> _REQUIREMENT_
The entries below contain a line with "- UX testing in Oromia" and a line with "All rights reserved.". Quote exactly those two lines and all lines between them.

[Document images with source code]
____________

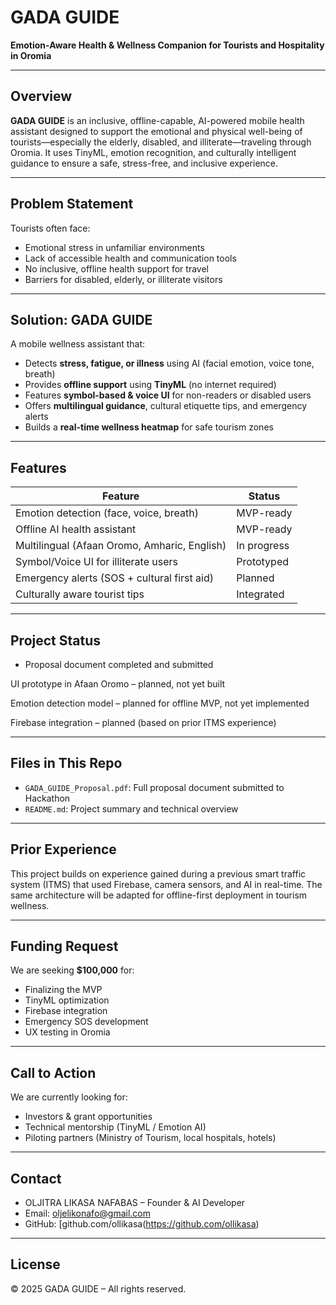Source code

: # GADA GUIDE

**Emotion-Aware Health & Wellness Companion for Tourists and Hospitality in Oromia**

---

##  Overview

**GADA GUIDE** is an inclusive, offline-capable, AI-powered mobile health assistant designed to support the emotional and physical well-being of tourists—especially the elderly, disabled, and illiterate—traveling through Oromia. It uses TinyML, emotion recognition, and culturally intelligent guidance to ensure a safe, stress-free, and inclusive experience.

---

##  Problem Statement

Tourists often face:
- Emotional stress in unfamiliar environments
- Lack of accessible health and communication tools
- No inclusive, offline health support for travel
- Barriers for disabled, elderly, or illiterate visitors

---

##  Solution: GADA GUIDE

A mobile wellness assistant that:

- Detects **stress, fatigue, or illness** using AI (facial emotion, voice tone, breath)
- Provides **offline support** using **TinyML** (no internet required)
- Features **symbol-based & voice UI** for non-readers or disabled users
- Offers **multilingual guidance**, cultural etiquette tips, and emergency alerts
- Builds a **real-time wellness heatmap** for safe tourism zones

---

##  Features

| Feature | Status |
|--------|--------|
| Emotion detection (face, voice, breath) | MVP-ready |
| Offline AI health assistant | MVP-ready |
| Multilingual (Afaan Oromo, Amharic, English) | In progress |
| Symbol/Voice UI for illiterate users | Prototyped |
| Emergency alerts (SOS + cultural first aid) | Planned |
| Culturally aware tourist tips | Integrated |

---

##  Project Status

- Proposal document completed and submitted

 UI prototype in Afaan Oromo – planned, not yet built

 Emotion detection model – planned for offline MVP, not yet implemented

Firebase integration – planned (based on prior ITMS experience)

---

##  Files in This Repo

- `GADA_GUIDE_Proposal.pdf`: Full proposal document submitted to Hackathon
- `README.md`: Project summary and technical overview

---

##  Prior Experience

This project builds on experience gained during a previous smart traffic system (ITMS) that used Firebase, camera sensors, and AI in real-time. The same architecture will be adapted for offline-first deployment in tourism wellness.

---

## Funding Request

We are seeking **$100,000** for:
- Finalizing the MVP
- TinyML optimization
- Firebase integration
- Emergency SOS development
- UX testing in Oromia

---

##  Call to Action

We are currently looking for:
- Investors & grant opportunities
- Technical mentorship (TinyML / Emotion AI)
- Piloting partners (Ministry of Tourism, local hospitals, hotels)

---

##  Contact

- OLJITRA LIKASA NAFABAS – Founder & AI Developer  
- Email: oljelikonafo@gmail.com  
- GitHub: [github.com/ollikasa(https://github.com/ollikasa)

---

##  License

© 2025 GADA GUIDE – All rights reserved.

____________

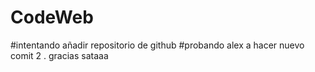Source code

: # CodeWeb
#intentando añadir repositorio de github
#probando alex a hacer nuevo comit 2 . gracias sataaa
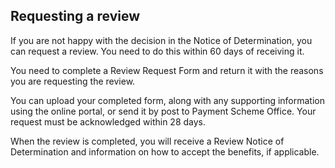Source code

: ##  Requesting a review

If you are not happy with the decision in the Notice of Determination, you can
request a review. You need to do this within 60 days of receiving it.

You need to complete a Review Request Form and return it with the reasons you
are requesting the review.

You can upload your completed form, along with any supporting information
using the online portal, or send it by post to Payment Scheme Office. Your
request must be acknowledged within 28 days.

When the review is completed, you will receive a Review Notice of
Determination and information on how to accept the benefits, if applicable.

____________

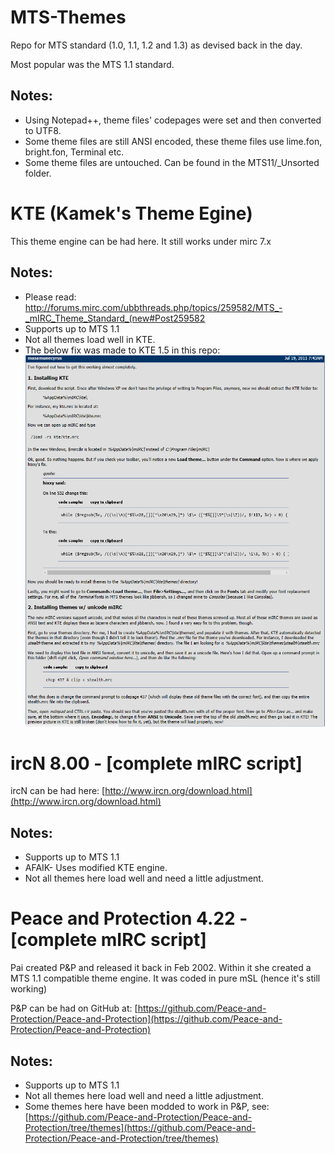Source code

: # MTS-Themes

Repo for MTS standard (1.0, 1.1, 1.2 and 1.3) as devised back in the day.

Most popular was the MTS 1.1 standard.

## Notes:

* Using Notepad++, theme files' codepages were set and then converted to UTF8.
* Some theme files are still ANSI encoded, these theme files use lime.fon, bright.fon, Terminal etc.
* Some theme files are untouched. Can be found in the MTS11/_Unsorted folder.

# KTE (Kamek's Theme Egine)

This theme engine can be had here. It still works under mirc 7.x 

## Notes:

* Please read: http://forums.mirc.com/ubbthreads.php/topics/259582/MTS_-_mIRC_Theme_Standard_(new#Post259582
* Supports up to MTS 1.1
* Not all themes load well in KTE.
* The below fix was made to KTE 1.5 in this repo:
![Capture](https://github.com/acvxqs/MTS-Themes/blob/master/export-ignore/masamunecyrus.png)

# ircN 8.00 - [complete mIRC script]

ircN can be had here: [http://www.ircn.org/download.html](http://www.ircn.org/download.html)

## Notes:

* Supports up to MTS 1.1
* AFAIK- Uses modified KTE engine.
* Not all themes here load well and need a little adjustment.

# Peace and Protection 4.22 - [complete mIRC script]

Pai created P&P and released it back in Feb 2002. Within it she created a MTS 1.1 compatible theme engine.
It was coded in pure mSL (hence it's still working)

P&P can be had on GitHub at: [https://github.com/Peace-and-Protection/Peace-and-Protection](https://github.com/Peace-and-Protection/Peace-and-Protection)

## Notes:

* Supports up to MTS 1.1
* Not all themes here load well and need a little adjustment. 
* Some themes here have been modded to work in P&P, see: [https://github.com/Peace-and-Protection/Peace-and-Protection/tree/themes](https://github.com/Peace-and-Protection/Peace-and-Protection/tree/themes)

____________

> _TASK ANSWER_
- UX testing in Oromia

---

##  Call to Action

We are currently looking for:
- Investors & grant opportunities
- Technical mentorship (TinyML / Emotion AI)
- Piloting partners (Ministry of Tourism, local hospitals, hotels)

---

##  Contact

- OLJITRA LIKASA NAFABAS – Founder & AI Developer  
- Email: oljelikonafo@gmail.com  
- GitHub: [github.com/ollikasa(https://github.com/ollikasa)

---

##  License

© 2025 GADA GUIDE – All rights reserved.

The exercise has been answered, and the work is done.